» **Description of the task**
Your response should reproduce every line of the entries that contains the word "Xerox".

» **Material for this task**
────────────────
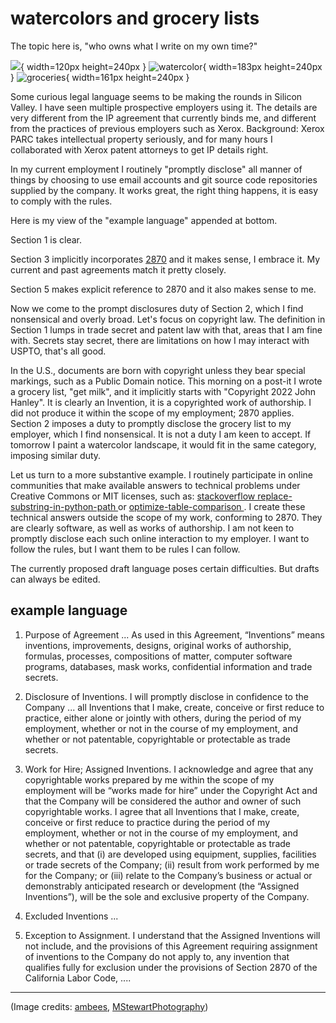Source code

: 
# watercolors and grocery lists

The topic here is, "who owns what I write on my own time?"

![](https://img.spacergif.org/v1/120x240//spacer.png){ width=120px height=240px }
![watercolor](https://live.staticflickr.com/4124/5009366792_011761c8c5_m_d.jpg){ width=183px height=240px }
![groceries](https://live.staticflickr.com/6098/6258799885_aeee0a448d_m_d.jpg){ width=161px height=240px }</div>

Some curious legal language seems to be making the rounds in Silicon Valley.
I have seen multiple prospective employers using it.
The details are very different from the IP agreement that currently binds me,
and different from the practices of previous employers such as Xerox.
Background: Xerox PARC takes intellectual property seriously, and for
many hours I collaborated with Xerox patent attorneys to get IP details right.

In my current employment I routinely "promptly disclose" all
manner of things by choosing to use email accounts and git
source code repositories supplied by the company. It works great,
the right thing happens, it is easy to comply with the rules.

Here is my view of the "example language" appended at bottom.

Section 1 is clear.

Section 3 implicitly incorporates
[2870](https://leginfo.legislature.ca.gov/faces/codes_displaySection.xhtml?lawCode=LAB&sectionNum=2870)
and it makes sense, I embrace it. My current and past agreements match it pretty closely.

Section 5 makes explicit reference to 2870 and it also makes sense to me.

Now we come to the prompt disclosures duty of Section 2, which I
find nonsensical and overly broad. Let's focus on copyright law.
The definition in Section 1 lumps in trade secret and patent law
with that, areas that I am fine with. Secrets stay secret, there
are limitations on how I may interact with USPTO, that's all good.

In the U.S., documents are born with copyright unless they bear
special markings, such as a Public Domain notice. This morning on
a post-it I wrote a grocery list, "get milk", and it implicitly
starts with "Copyright 2022 John Hanley". It is clearly an
Invention, it is a copyrighted work of authorship. I did not
produce it within the scope of my employment; 2870 applies.
Section 2 imposes a duty to promptly disclose the grocery list
to my employer, which I find nonsensical. It is not a duty I am
keen to accept. If tomorrow I paint a watercolor landscape, it
would fit in the same category, imposing similar duty.

Let us turn to a more substantive example. I routinely
participate in online communities that make available answers
to technical problems under Creative Commons or MIT licenses, such as:
[stackoverflow replace-substring-in-python-path
](https://stackoverflow.com/questions/53399765/how-can-i-replace-a-substring-in-a-python-pathlib-path/53402008#53402008)
or
[optimize-table-comparison
](https://stackoverflow.com/a/56202141/8431111). I create these
technical answers outside the scope of my work, conforming to 2870.
They are clearly software, as well as works of authorship.
I am not keen to promptly disclose each such online interaction to my
employer. I want to follow the rules, but I want them to be rules I can follow.

The currently proposed draft language poses certain difficulties.
But drafts can always be edited.

## example language

1. Purpose of Agreement
... As used in this Agreement, “Inventions” means inventions, improvements,
designs, original works of authorship, formulas, processes, compositions of matter,
computer software programs, databases, mask works, confidential information and trade secrets.

2. Disclosure of Inventions.
I will promptly disclose in confidence to the Company ... all Inventions that I make,
create, conceive or first reduce to practice, either alone or jointly with others,
during the period of my employment, whether or not in the course of my employment,
and whether or not patentable, copyrightable or protectable as trade secrets.

3. Work for Hire; Assigned Inventions.
I acknowledge and agree that any copyrightable works prepared by me
within the scope of my employment will be “works made for hire” under the Copyright Act
and that the Company will be considered the author and owner of such copyrightable works.
I agree that all Inventions that I make, create, conceive or first reduce to practice
during the period of my employment, whether or not in the course of my employment,
and whether or not patentable, copyrightable or protectable as trade secrets,
and that (i) are developed using equipment, supplies, facilities or trade secrets of
the Company; (ii) result from work performed by me for the Company;
or (iii) relate to the Company’s business or actual or demonstrably anticipated research
or development (the “Assigned Inventions”), will be the sole and exclusive property of the Company.

4. Excluded Inventions ...

5. Exception to Assignment.
I understand that the Assigned Inventions will not include,
and the provisions of this Agreement requiring assignment of inventions to the Company
do not apply to, any invention that qualifies fully for exclusion under
the provisions of Section 2870 of the California Labor Code, ....

----
(Image credits:
[ambees](https://www.flickr.com/photos/26317185@N04/5009366792/sizes/l/),
[MStewartPhotography](https://www.flickr.com/photos/mstewartphotography/6258799885/sizes/l/))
────────────────
» **Solution to the problem**
and different from the practices of previous employers such as Xerox.
Background: Xerox PARC takes intellectual property seriously, and for
many hours I collaborated with Xerox patent attorneys to get IP details right.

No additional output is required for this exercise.